▶ _ABOUT THIS TASK_:
Each record below needs to be copied out exactly as it stands.

—————

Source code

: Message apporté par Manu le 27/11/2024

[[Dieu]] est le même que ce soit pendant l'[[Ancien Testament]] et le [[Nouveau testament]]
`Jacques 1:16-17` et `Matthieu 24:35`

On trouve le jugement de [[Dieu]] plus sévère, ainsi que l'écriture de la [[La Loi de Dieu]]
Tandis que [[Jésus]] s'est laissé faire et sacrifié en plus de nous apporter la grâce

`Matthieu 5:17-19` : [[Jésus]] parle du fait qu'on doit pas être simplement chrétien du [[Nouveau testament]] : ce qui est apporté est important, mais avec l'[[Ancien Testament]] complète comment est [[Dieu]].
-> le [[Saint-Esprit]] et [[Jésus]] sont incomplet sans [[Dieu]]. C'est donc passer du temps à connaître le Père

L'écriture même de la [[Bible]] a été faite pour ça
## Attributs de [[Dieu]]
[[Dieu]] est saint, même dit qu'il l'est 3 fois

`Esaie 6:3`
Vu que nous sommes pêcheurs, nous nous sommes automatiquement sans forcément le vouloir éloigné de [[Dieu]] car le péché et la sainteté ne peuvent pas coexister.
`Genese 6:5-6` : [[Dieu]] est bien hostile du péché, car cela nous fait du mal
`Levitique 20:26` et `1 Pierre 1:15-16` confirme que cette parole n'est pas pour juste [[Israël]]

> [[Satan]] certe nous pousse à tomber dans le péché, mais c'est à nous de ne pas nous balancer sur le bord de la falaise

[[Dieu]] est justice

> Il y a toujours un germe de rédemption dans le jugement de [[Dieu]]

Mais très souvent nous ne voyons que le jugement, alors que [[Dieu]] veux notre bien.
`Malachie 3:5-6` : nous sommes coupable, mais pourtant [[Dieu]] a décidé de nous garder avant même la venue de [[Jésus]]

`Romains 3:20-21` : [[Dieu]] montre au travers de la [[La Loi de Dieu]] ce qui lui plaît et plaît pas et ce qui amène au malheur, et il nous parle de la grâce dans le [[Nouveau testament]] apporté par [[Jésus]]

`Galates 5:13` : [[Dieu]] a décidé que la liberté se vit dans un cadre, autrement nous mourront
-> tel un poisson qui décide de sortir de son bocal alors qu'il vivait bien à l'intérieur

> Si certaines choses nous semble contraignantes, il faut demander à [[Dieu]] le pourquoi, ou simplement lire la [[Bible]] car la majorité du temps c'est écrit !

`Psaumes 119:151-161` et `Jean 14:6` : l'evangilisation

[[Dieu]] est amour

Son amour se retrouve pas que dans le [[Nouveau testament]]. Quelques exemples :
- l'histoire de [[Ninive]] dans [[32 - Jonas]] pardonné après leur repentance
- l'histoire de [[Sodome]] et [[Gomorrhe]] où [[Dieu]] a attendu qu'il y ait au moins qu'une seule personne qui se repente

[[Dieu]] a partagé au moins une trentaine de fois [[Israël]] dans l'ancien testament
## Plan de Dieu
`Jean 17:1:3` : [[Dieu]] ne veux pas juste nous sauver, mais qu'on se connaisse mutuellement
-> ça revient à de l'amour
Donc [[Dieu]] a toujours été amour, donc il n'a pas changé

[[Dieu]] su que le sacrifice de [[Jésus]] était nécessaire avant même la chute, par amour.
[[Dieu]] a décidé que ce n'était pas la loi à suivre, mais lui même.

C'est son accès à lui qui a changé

—————

▶ _ANSWER BOX_:
Source code

: Message apporté par Manu le 27/11/2024

[[Dieu]] est le même que ce soit pendant l'[[Ancien Testament]] et le [[Nouveau testament]]
`Jacques 1:16-17` et `Matthieu 24:35`

On trouve le jugement de [[Dieu]] plus sévère, ainsi que l'écriture de la [[La Loi de Dieu]]
Tandis que [[Jésus]] s'est laissé faire et sacrifié en plus de nous apporter la grâce

`Matthieu 5:17-19` : [[Jésus]] parle du fait qu'on doit pas être simplement chrétien du [[Nouveau testament]] : ce qui est apporté est important, mais avec l'[[Ancien Testament]] complète comment est [[Dieu]].
-> le [[Saint-Esprit]] et [[Jésus]] sont incomplet sans [[Dieu]]. C'est donc passer du temps à connaître le Père

L'écriture même de la [[Bible]] a été faite pour ça
## Attributs de [[Dieu]]
[[Dieu]] est saint, même dit qu'il l'est 3 fois

`Esaie 6:3`
Vu que nous sommes pêcheurs, nous nous sommes automatiquement sans forcément le vouloir éloigné de [[Dieu]] car le péché et la sainteté ne peuvent pas coexister.
`Genese 6:5-6` : [[Dieu]] est bien hostile du péché, car cela nous fait du mal
`Levitique 20:26` et `1 Pierre 1:15-16` confirme que cette parole n'est pas pour juste [[Israël]]

> [[Satan]] certe nous pousse à tomber dans le péché, mais c'est à nous de ne pas nous balancer sur le bord de la falaise

[[Dieu]] est justice

> Il y a toujours un germe de rédemption dans le jugement de [[Dieu]]

Mais très souvent nous ne voyons que le jugement, alors que [[Dieu]] veux notre bien.
`Malachie 3:5-6` : nous sommes coupable, mais pourtant [[Dieu]] a décidé de nous garder avant même la venue de [[Jésus]]

`Romains 3:20-21` : [[Dieu]] montre au travers de la [[La Loi de Dieu]] ce qui lui plaît et plaît pas et ce qui amène au malheur, et il nous parle de la grâce dans le [[Nouveau testament]] apporté par [[Jésus]]

`Galates 5:13` : [[Dieu]] a décidé que la liberté se vit dans un cadre, autrement nous mourront
-> tel un poisson qui décide de sortir de son bocal alors qu'il vivait bien à l'intérieur

> Si certaines choses nous semble contraignantes, il faut demander à [[Dieu]] le pourquoi, ou simplement lire la [[Bible]] car la majorité du temps c'est écrit !

`Psaumes 119:151-161` et `Jean 14:6` : l'evangilisation

[[Dieu]] est amour

Son amour se retrouve pas que dans le [[Nouveau testament]]. Quelques exemples :
- l'histoire de [[Ninive]] dans [[32 - Jonas]] pardonné après leur repentance
- l'histoire de [[Sodome]] et [[Gomorrhe]] où [[Dieu]] a attendu qu'il y ait au moins qu'une seule personne qui se repente

[[Dieu]] a partagé au moins une trentaine de fois [[Israël]] dans l'ancien testament
## Plan de Dieu
`Jean 17:1:3` : [[Dieu]] ne veux pas juste nous sauver, mais qu'on se connaisse mutuellement
-> ça revient à de l'amour
Donc [[Dieu]] a toujours été amour, donc il n'a pas changé

[[Dieu]] su que le sacrifice de [[Jésus]] était nécessaire avant même la chute, par amour.
[[Dieu]] a décidé que ce n'était pas la loi à suivre, mais lui même.

C'est son accès à lui qui a changé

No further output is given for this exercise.